When it ended, many Democrats believed Obama had acquiesced to Republican budget-cutting demands to get to a resolution.
Obama and his advisers, though, are betting that voters, especially young ones, will support a reelection strategy that presents him as a post-partisan president, more interested in problem-solving than ideology.
His advisers say the speech will seek to inject a new sense of urgency into the economic debate and challenge Congress to act or be blamed for not doing so.
But his Republican critics say Obama is raising expectations too high by choosing to address a joint session of Congress.
“The pressure on the president to really come with something in that speech is much greater than it should have been,” Sen.
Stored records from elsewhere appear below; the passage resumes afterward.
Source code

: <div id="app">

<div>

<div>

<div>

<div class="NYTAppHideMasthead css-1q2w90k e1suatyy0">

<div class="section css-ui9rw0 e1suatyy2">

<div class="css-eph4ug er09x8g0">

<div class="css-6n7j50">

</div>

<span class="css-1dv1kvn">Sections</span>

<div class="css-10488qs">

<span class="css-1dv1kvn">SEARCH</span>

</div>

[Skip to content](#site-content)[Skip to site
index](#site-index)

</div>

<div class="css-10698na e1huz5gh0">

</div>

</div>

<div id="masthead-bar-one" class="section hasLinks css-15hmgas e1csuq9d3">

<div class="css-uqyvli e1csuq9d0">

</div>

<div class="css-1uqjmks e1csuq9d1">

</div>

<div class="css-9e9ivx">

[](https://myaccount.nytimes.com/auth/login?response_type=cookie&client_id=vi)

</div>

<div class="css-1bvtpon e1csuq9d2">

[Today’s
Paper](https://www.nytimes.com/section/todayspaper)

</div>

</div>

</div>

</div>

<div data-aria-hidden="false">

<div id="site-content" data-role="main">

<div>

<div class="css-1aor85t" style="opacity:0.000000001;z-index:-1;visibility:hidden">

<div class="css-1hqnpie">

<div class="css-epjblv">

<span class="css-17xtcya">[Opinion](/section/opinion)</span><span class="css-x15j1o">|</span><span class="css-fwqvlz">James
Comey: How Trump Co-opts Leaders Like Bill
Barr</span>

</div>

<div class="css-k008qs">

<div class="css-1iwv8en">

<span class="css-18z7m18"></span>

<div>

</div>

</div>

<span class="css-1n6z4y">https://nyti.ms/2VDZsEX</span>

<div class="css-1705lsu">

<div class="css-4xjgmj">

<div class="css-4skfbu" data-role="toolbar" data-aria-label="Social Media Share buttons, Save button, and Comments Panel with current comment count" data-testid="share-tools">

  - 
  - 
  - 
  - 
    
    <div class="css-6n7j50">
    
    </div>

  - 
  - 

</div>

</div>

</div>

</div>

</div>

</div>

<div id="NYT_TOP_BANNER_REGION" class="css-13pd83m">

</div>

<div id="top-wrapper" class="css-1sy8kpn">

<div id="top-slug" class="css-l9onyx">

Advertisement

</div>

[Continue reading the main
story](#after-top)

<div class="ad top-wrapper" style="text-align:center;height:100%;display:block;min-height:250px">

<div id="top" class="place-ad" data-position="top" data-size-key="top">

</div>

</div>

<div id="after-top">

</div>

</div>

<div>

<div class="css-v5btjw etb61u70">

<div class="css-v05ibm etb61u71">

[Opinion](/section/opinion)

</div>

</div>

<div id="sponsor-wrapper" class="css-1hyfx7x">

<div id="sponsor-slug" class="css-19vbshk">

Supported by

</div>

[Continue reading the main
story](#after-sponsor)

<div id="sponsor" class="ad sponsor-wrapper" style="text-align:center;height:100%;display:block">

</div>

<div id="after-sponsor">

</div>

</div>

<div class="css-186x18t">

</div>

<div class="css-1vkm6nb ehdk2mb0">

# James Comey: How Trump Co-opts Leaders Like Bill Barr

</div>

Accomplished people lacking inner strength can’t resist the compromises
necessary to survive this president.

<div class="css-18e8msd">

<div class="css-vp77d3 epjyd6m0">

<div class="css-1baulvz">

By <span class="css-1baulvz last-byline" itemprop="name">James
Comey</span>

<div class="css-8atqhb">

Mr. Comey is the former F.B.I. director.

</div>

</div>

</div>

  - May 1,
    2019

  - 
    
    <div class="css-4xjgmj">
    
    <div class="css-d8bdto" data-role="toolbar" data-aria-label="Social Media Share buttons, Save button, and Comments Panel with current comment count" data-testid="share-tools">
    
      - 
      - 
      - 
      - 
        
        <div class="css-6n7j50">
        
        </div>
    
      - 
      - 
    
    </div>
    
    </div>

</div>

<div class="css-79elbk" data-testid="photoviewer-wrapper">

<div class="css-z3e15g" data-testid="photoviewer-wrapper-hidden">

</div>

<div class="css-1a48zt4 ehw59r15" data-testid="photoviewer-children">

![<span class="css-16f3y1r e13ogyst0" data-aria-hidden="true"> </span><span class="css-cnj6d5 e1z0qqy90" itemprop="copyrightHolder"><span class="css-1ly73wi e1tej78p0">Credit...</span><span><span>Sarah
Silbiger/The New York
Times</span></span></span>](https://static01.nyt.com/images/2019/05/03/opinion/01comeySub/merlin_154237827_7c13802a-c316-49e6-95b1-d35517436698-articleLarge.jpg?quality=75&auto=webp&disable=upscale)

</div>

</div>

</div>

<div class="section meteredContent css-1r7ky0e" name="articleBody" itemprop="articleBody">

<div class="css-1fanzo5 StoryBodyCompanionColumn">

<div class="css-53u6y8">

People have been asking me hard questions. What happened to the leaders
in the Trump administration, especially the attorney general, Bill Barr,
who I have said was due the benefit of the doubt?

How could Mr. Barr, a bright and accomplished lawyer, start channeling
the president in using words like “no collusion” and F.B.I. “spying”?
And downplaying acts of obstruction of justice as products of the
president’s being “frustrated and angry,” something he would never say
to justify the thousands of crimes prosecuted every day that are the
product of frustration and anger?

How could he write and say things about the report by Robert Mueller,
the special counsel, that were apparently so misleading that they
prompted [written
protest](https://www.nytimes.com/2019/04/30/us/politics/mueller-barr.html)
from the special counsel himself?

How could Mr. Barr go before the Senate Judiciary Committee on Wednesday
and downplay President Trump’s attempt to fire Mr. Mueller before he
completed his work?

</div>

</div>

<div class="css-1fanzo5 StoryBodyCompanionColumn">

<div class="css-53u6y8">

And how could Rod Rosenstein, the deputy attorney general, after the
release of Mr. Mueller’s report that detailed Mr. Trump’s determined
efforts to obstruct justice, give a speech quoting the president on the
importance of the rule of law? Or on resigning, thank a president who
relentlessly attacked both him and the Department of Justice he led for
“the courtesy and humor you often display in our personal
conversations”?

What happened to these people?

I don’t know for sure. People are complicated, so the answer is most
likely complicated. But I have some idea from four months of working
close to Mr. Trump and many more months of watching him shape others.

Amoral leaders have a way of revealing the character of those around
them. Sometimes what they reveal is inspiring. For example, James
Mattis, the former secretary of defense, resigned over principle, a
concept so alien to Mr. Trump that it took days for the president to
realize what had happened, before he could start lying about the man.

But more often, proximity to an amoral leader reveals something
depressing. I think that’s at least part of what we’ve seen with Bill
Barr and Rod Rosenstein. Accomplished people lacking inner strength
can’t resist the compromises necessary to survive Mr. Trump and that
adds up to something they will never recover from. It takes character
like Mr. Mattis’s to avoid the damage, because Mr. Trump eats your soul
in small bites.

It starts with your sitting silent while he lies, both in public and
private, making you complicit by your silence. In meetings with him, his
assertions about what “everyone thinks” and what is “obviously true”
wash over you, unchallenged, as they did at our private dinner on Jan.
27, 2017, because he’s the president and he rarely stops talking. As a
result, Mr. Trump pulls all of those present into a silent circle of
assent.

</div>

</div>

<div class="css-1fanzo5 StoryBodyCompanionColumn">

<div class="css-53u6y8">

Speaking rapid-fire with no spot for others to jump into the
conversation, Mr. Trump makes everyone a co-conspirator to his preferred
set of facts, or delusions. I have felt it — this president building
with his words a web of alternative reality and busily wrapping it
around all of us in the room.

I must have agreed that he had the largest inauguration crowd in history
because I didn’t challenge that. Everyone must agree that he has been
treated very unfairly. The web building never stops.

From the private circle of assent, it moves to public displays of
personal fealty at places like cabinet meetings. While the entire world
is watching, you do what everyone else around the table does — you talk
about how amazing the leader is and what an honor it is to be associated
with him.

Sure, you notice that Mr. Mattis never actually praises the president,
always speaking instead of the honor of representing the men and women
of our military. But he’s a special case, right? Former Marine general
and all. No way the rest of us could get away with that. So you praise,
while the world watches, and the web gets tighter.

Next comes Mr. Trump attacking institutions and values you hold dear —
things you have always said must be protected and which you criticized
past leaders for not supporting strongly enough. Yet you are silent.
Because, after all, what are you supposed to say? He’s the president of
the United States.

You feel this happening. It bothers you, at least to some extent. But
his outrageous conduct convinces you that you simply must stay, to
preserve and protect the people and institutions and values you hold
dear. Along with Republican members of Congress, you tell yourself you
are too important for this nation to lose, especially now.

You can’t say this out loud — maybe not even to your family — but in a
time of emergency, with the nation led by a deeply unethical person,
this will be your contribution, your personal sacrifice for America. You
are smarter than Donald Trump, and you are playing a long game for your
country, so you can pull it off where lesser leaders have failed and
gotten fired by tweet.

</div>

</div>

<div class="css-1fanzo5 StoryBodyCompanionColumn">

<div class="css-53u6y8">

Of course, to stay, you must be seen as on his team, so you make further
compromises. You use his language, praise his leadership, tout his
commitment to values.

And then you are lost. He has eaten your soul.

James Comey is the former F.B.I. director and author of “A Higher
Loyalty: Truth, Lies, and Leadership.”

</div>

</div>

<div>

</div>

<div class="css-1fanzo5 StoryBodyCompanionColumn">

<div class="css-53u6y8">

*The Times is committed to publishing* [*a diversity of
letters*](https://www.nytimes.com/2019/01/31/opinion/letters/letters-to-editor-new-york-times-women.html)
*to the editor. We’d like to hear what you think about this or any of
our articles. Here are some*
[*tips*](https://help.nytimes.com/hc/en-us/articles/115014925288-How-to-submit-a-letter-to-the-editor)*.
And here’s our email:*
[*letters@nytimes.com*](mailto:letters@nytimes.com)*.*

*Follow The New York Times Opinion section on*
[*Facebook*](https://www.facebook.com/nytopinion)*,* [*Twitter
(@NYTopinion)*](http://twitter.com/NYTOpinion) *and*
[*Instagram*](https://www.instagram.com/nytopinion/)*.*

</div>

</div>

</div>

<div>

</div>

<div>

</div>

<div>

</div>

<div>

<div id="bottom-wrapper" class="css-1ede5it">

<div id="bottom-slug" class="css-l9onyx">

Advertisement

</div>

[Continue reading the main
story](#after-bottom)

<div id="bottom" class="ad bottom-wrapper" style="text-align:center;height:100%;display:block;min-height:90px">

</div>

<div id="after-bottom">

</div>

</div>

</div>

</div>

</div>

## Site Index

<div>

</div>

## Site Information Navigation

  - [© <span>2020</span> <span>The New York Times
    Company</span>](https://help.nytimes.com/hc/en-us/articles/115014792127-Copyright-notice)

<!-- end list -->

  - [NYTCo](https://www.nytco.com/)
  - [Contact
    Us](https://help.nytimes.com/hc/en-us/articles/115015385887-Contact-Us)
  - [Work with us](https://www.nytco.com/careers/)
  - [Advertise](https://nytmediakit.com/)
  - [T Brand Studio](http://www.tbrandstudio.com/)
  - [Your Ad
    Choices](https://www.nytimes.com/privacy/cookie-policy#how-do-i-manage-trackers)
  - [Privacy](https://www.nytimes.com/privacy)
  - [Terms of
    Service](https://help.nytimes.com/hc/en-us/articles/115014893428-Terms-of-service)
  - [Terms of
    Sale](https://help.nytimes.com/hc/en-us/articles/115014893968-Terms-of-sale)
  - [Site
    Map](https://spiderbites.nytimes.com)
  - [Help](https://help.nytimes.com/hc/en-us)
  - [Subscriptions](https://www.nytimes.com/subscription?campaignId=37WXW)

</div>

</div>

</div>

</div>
Roy Blunt (R-Mo.) said Wednesday. “There’s lots of venues,” Blunt added. “The House of Representatives before joint session of Congress establishes a high expectation.”
In response, Jay Carney, the White House press secretary, told reporters Wednesday that Obama will “do it in front of Congress because he is calling on Congress to act.”
“Do you really think outside in the country that Americans think we’re raising expectations too high because we think the American economy is the most important subject to talk about right now? I don’t think so,” Carney said, “We believe it’s imperative for Congress to act. We believe the American people are demanding that Congress act and pay for its actions.”
It is a blame-Congress strategy that has been successful before.
In July 1948, President Harry Truman addressed a joint session of Congress on the need to act against rising inflation, outlining a series of steps it should take immediately to prevent “another Great Depression.”
The following month, Truman issued a status report detailing congressional action on his economic plan, using the phrase “failed to act” more than a dozen times. An underdog, Truman won the election a few months later.
“He knew they weren’t going to do it, so it strengthened his ability to attack them as the do-nothing Congress,” said Robert Dallek, the author and presidential historian. “I see a certain parallel here.”
Dallek called a presidential speech “a powerful instrument of opinion-making and influence.” But he acknowledged that, for Obama, the address to Congress may be all he has left to shape public opinion about his economic record.
Not all of Obama’s big-speech attempts have been successful.
A month after his inauguration, Obama outlined for a joint session of Congress “an agenda that begins with jobs.” Eight months later, the unemployment rate had climbed to a peak of 10.2 percent, more than two percentage points higher than when he spoke.
Carney said that while Obama understands there are other ideas in circulation about how to improve the economy, he will urge Congress to pass his proposals because “they are sensible, they are bipartisan and they are paid for.”
He suggested that the White House chose the big-speech option because direct negotiations with Congress, House Republicans in particular, have been of limited value.
“I do not believe that anyone out there in the country thinks that the answer to getting Washington out of gridlock is having another round of meetings in the Cabinet Room,” he said.